TASK GOAL
Show me each line of the listing below where the word "skal" appears.

MATERIAL PROVIDED
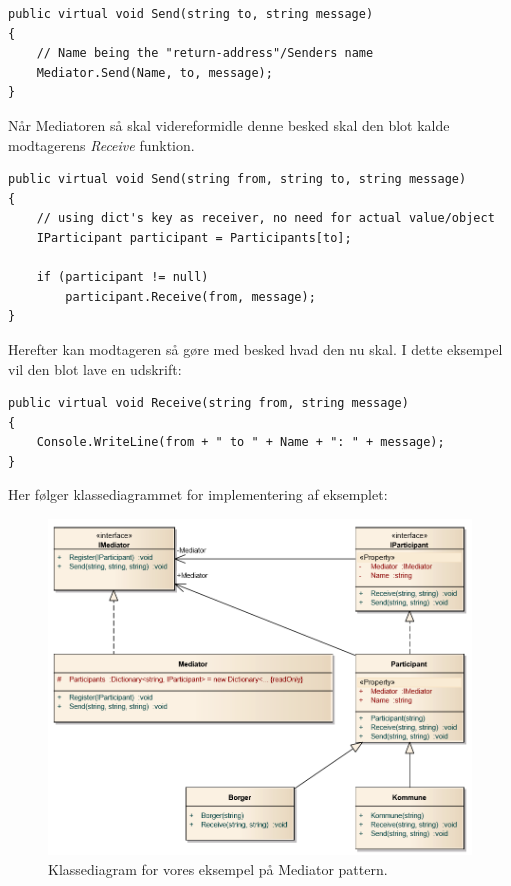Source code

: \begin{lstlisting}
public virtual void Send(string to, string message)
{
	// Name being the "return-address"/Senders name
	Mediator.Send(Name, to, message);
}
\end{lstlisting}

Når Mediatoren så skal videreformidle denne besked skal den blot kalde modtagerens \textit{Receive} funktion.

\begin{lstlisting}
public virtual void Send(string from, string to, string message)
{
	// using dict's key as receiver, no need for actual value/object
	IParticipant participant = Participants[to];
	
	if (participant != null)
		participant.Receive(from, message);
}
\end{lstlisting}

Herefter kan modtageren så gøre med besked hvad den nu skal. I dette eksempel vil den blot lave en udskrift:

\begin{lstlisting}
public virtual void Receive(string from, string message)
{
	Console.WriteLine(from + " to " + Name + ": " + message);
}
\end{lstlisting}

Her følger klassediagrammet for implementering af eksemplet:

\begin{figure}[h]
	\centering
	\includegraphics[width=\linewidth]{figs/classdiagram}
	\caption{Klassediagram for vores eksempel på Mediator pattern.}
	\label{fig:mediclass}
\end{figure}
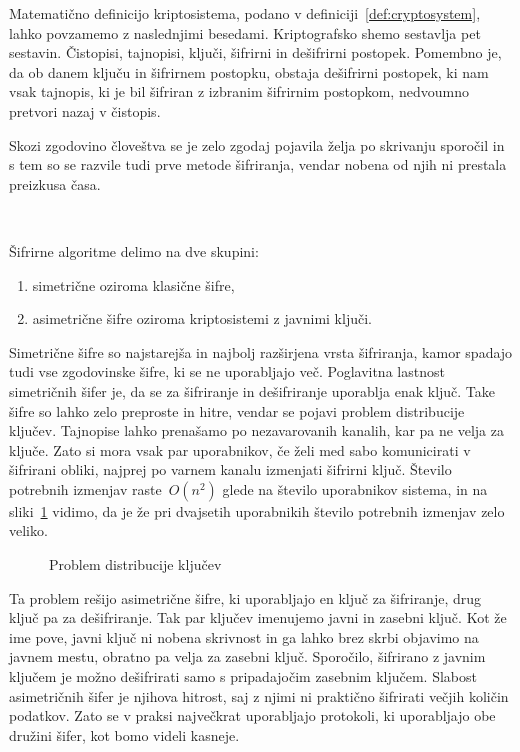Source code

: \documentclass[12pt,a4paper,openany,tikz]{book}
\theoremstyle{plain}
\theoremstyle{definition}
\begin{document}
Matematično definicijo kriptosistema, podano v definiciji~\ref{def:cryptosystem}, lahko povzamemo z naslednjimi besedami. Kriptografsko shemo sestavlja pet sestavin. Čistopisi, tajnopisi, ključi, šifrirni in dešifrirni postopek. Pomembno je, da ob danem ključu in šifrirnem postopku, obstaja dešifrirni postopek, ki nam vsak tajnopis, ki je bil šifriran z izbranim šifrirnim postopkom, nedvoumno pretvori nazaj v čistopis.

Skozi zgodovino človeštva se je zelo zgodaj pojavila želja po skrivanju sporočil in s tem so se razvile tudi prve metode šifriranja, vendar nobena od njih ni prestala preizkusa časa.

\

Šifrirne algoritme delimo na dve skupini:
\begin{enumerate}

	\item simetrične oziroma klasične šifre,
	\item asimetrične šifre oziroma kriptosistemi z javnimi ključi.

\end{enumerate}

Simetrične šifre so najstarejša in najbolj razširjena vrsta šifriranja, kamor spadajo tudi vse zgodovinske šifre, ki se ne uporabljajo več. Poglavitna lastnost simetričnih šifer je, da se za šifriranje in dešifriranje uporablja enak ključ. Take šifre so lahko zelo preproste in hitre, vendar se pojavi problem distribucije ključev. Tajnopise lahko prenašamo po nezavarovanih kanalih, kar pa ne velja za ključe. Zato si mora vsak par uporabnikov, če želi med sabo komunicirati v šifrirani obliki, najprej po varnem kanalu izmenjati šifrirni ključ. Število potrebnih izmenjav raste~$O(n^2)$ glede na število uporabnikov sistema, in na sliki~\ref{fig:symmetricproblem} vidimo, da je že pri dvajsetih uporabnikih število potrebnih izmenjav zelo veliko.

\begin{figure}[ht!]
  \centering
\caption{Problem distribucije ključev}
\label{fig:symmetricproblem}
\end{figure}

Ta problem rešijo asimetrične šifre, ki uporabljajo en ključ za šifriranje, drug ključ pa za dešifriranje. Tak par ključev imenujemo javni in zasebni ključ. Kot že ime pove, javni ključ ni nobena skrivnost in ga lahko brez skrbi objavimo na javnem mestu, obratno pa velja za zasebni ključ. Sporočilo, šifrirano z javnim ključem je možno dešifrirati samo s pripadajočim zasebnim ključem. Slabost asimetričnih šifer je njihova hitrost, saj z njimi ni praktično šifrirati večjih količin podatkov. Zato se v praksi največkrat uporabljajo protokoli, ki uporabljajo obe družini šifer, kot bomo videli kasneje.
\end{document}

PROBLEM SOLUTION
Når Mediatoren så skal videreformidle denne besked skal den blot kalde modtagerens \textit{Receive} funktion.
Herefter kan modtageren så gøre med besked hvad den nu skal. I dette eksempel vil den blot lave en udskrift:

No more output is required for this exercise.